## AVAILABLE DATA:

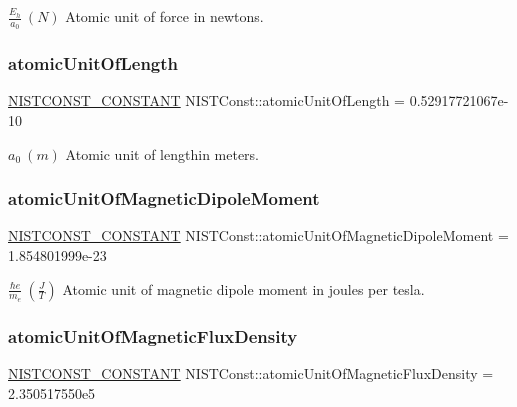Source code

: $\frac{E_h}{a_0} \ (N)$ Atomic unit of force in newtons. \mbox{\label{group___n_i_s_t_const-_atomic_unit_ga2611c2902279953d3d6a18cfd1dfce3e}} 
\subsubsection{\texorpdfstring{atomic\+Unit\+Of\+Length}{atomicUnitOfLength}}
{\footnotesize\ttfamily \mbox{\hyperlink{_n_i_s_t_const_8hpp_a2b0fc1d7452373f816175dd86ce26729}{N\+I\+S\+T\+C\+O\+N\+S\+T\+\_\+\+C\+O\+N\+S\+T\+A\+NT}} N\+I\+S\+T\+Const\+::atomic\+Unit\+Of\+Length = 0.\+52917721067e-\/10}

$a_0 \ (m)$ Atomic unit of lengthin meters. \mbox{\label{group___n_i_s_t_const-_atomic_unit_gacc6b0608f4456d2fb880dc295b852433}} 
\subsubsection{\texorpdfstring{atomic\+Unit\+Of\+Magnetic\+Dipole\+Moment}{atomicUnitOfMagneticDipoleMoment}}
{\footnotesize\ttfamily \mbox{\hyperlink{_n_i_s_t_const_8hpp_a2b0fc1d7452373f816175dd86ce26729}{N\+I\+S\+T\+C\+O\+N\+S\+T\+\_\+\+C\+O\+N\+S\+T\+A\+NT}} N\+I\+S\+T\+Const\+::atomic\+Unit\+Of\+Magnetic\+Dipole\+Moment = 1.\+854801999e-\/23}

$\frac{\hbar e}{m_e} \ (\frac{J}{T})$ Atomic unit of magnetic dipole moment in joules per tesla. \mbox{\label{group___n_i_s_t_const-_atomic_unit_gafc19eaca8ac811b061e8630bd3203930}} 
\subsubsection{\texorpdfstring{atomic\+Unit\+Of\+Magnetic\+Flux\+Density}{atomicUnitOfMagneticFluxDensity}}
{\footnotesize\ttfamily \mbox{\hyperlink{_n_i_s_t_const_8hpp_a2b0fc1d7452373f816175dd86ce26729}{N\+I\+S\+T\+C\+O\+N\+S\+T\+\_\+\+C\+O\+N\+S\+T\+A\+NT}} N\+I\+S\+T\+Const\+::atomic\+Unit\+Of\+Magnetic\+Flux\+Density = 2.\+350517550e5}

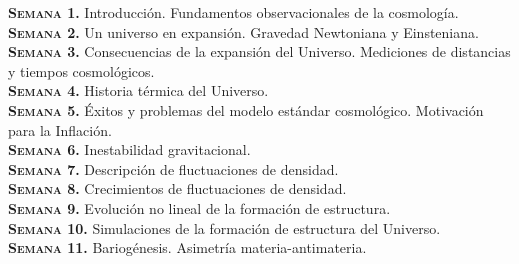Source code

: \documentclass[letterpaper,10pt,onecolumn]{article}
\begin{document}























\noindent\normalsize\textbf{\textsc{Semana 1.}}
Introducci\'on. Fundamentos observacionales de la cosmolog\'ia. 
\\[-0.3cm]

\noindent\textbf{\textsc{Semana 2.}} 
Un universo en expansi\'on. Gravedad Newtoniana y Einsteniana.
\\[-0.3cm]  

\noindent\textbf{\textsc{Semana 3.}} 
Consecuencias de la expansi\'on del Universo. Mediciones de distancias
y tiempos cosmol\'ogicos.
\\[-0.3cm]  

\noindent\textbf{\textsc{Semana 4.}} 
Historia t\'ermica del Universo.
\\[-0.3cm]  

\noindent\textbf{\textsc{Semana 5.}}
\'Exitos y problemas del modelo est\'andar cosmol\'ogico. Motivaci\'on
para la Inflaci\'on.
\\[-0.3cm]

\noindent\textbf{\textsc{Semana 6.}} 
Inestabilidad gravitacional.
\\[-0.3cm]  

\noindent\textbf{\textsc{Semana 7.}} 
Descripci\'on de fluctuaciones de densidad. 
\\[-0.3cm] 

\noindent\textbf{\textsc{Semana 8.}} 
Crecimientos de fluctuaciones de densidad. 
\\[-0.3cm]  

\noindent\textbf{\textsc{Semana 9.}} 
Evoluci\'on no lineal de la formaci\'on de estructura. 
\\[-0.3cm] 

\noindent\textbf{\textsc{Semana 10.}}  
Simulaciones de la formaci\'on de estructura del Universo.
\\[-0.3cm] 

\noindent\textbf{\textsc{Semana 11.}}  
Bariogénesis. Asimetría materia-antimateria.
\\[-0.3cm] 
\end{document}
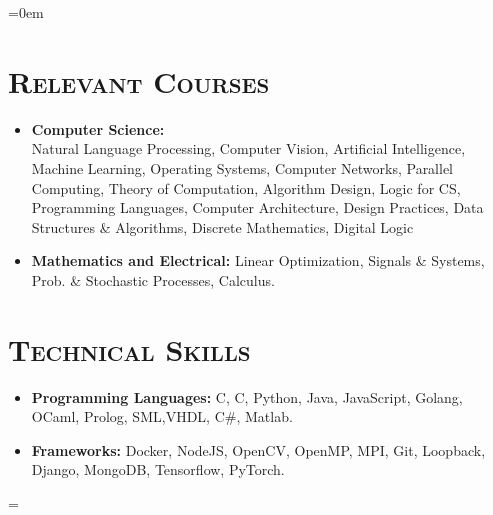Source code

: \documentclass{article}
\newenvironment{longversion}{}{} %
\newenvironment{absolutelynopagebreak}
  {\par\nobreak\vfil\penalty0\vfilneg
   \vtop\bgroup}
  {\par\xdef\tpd{\the\prevdepth}\egroup
   \prevdepth=\tpd}
\newcommand{\CPP}
{C\nolinebreak[4]\hspace{-.05em}\raisebox{.22ex}{\footnotesize\bf ++}}
\newcommand{\tmpsection}[1]{}
\let\tmpsection=\section
\renewcommand{\section}[1]{\tmpsection*{\textsc{#1}}}
\begin{document}
\begin{absolutelynopagebreak}
\begin{longversion}
\begin{list} {}{\leftmargin=0em}
\end{list}


\end{longversion}

\begin{longversion}
\section{Relevant Courses}
\begin{itemize}
\setlength\itemsep{-1em}
\item \textbf{Computer Science:} \hfill \\
Natural Language Processing, Computer Vision, Artificial Intelligence, Machine Learning, Operating Systems, Computer Networks, Parallel Computing, Theory of Computation, Algorithm Design, Logic for CS, Programming Languages, Computer Architecture, Design Practices, Data Structures \& Algorithms, Discrete Mathematics, Digital Logic\\
\item \textbf{Mathematics and Electrical:}
Linear Optimization, Signals \& Systems, Prob. \& Stochastic Processes, Calculus.
\end{itemize}
\end{longversion}

\begin{longversion}
\section{Technical Skills}\begin{itemize}
\item \textbf{Programming Languages:}  C, \CPP, Python, Java, JavaScript, Golang, OCaml, Prolog, SML,VHDL, C\#, Matlab.
\item \textbf{Frameworks:} Docker, NodeJS, OpenCV, OpenMP, MPI, Git, Loopback, Django, MongoDB, Tensorflow, PyTorch.

\end{itemize}


\end{longversion}
\end{absolutelynopagebreak}
\end{document}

## WHAT NEEDS TO BE DONE:
Restate all of the data word for word and include no pictures.

## RESULT OF THE TASK:
Source code

: $\frac{E_h}{a_0} \ (N)$ Atomic unit of force in newtons. \mbox{\label{group___n_i_s_t_const-_atomic_unit_ga2611c2902279953d3d6a18cfd1dfce3e}} 
\subsubsection{\texorpdfstring{atomic\+Unit\+Of\+Length}{atomicUnitOfLength}}
{\footnotesize\ttfamily \mbox{\hyperlink{_n_i_s_t_const_8hpp_a2b0fc1d7452373f816175dd86ce26729}{N\+I\+S\+T\+C\+O\+N\+S\+T\+\_\+\+C\+O\+N\+S\+T\+A\+NT}} N\+I\+S\+T\+Const\+::atomic\+Unit\+Of\+Length = 0.\+52917721067e-\/10}

$a_0 \ (m)$ Atomic unit of lengthin meters. \mbox{\label{group___n_i_s_t_const-_atomic_unit_gacc6b0608f4456d2fb880dc295b852433}} 
\subsubsection{\texorpdfstring{atomic\+Unit\+Of\+Magnetic\+Dipole\+Moment}{atomicUnitOfMagneticDipoleMoment}}
{\footnotesize\ttfamily \mbox{\hyperlink{_n_i_s_t_const_8hpp_a2b0fc1d7452373f816175dd86ce26729}{N\+I\+S\+T\+C\+O\+N\+S\+T\+\_\+\+C\+O\+N\+S\+T\+A\+NT}} N\+I\+S\+T\+Const\+::atomic\+Unit\+Of\+Magnetic\+Dipole\+Moment = 1.\+854801999e-\/23}

$\frac{\hbar e}{m_e} \ (\frac{J}{T})$ Atomic unit of magnetic dipole moment in joules per tesla. \mbox{\label{group___n_i_s_t_const-_atomic_unit_gafc19eaca8ac811b061e8630bd3203930}} 
\subsubsection{\texorpdfstring{atomic\+Unit\+Of\+Magnetic\+Flux\+Density}{atomicUnitOfMagneticFluxDensity}}
{\footnotesize\ttfamily \mbox{\hyperlink{_n_i_s_t_const_8hpp_a2b0fc1d7452373f816175dd86ce26729}{N\+I\+S\+T\+C\+O\+N\+S\+T\+\_\+\+C\+O\+N\+S\+T\+A\+NT}} N\+I\+S\+T\+Const\+::atomic\+Unit\+Of\+Magnetic\+Flux\+Density = 2.\+350517550e5}

Source code

: \documentclass[letterpaper,10pt,onecolumn]{article}
\begin{document}























\noindent\normalsize\textbf{\textsc{Semana 1.}}
Introducci\'on. Fundamentos observacionales de la cosmolog\'ia. 
\\[-0.3cm]

\noindent\textbf{\textsc{Semana 2.}} 
Un universo en expansi\'on. Gravedad Newtoniana y Einsteniana.
\\[-0.3cm]  

\noindent\textbf{\textsc{Semana 3.}} 
Consecuencias de la expansi\'on del Universo. Mediciones de distancias
y tiempos cosmol\'ogicos.
\\[-0.3cm]  

\noindent\textbf{\textsc{Semana 4.}} 
Historia t\'ermica del Universo.
\\[-0.3cm]  

\noindent\textbf{\textsc{Semana 5.}}
\'Exitos y problemas del modelo est\'andar cosmol\'ogico. Motivaci\'on
para la Inflaci\'on.
\\[-0.3cm]

\noindent\textbf{\textsc{Semana 6.}} 
Inestabilidad gravitacional.
\\[-0.3cm]  

\noindent\textbf{\textsc{Semana 7.}} 
Descripci\'on de fluctuaciones de densidad. 
\\[-0.3cm] 

\noindent\textbf{\textsc{Semana 8.}} 
Crecimientos de fluctuaciones de densidad. 
\\[-0.3cm]  

\noindent\textbf{\textsc{Semana 9.}} 
Evoluci\'on no lineal de la formaci\'on de estructura. 
\\[-0.3cm] 

\noindent\textbf{\textsc{Semana 10.}}  
Simulaciones de la formaci\'on de estructura del Universo.
\\[-0.3cm] 

\noindent\textbf{\textsc{Semana 11.}}  
Bariogénesis. Asimetría materia-antimateria.
\\[-0.3cm] 
\end{document}
Source code

: \documentclass{article}
\newenvironment{longversion}{}{} %
\newenvironment{absolutelynopagebreak}
  {\par\nobreak\vfil\penalty0\vfilneg
   \vtop\bgroup}
  {\par\xdef\tpd{\the\prevdepth}\egroup
   \prevdepth=\tpd}
\newcommand{\CPP}
{C\nolinebreak[4]\hspace{-.05em}\raisebox{.22ex}{\footnotesize\bf ++}}
\newcommand{\tmpsection}[1]{}
\let\tmpsection=\section
\renewcommand{\section}[1]{\tmpsection*{\textsc{#1}}}
\begin{document}
\begin{absolutelynopagebreak}
\begin{longversion}
\begin{list} {}{\leftmargin=0em}
\end{list}


\end{longversion}

\begin{longversion}
\section{Relevant Courses}
\begin{itemize}
\setlength\itemsep{-1em}
\item \textbf{Computer Science:} \hfill \\
Natural Language Processing, Computer Vision, Artificial Intelligence, Machine Learning, Operating Systems, Computer Networks, Parallel Computing, Theory of Computation, Algorithm Design, Logic for CS, Programming Languages, Computer Architecture, Design Practices, Data Structures \& Algorithms, Discrete Mathematics, Digital Logic\\
\item \textbf{Mathematics and Electrical:}
Linear Optimization, Signals \& Systems, Prob. \& Stochastic Processes, Calculus.
\end{itemize}
\end{longversion}

\begin{longversion}
\section{Technical Skills}\begin{itemize}
\item \textbf{Programming Languages:}  C, \CPP, Python, Java, JavaScript, Golang, OCaml, Prolog, SML,VHDL, C\#, Matlab.
\item \textbf{Frameworks:} Docker, NodeJS, OpenCV, OpenMP, MPI, Git, Loopback, Django, MongoDB, Tensorflow, PyTorch.

\end{itemize}


\end{longversion}
\end{absolutelynopagebreak}
\end{document}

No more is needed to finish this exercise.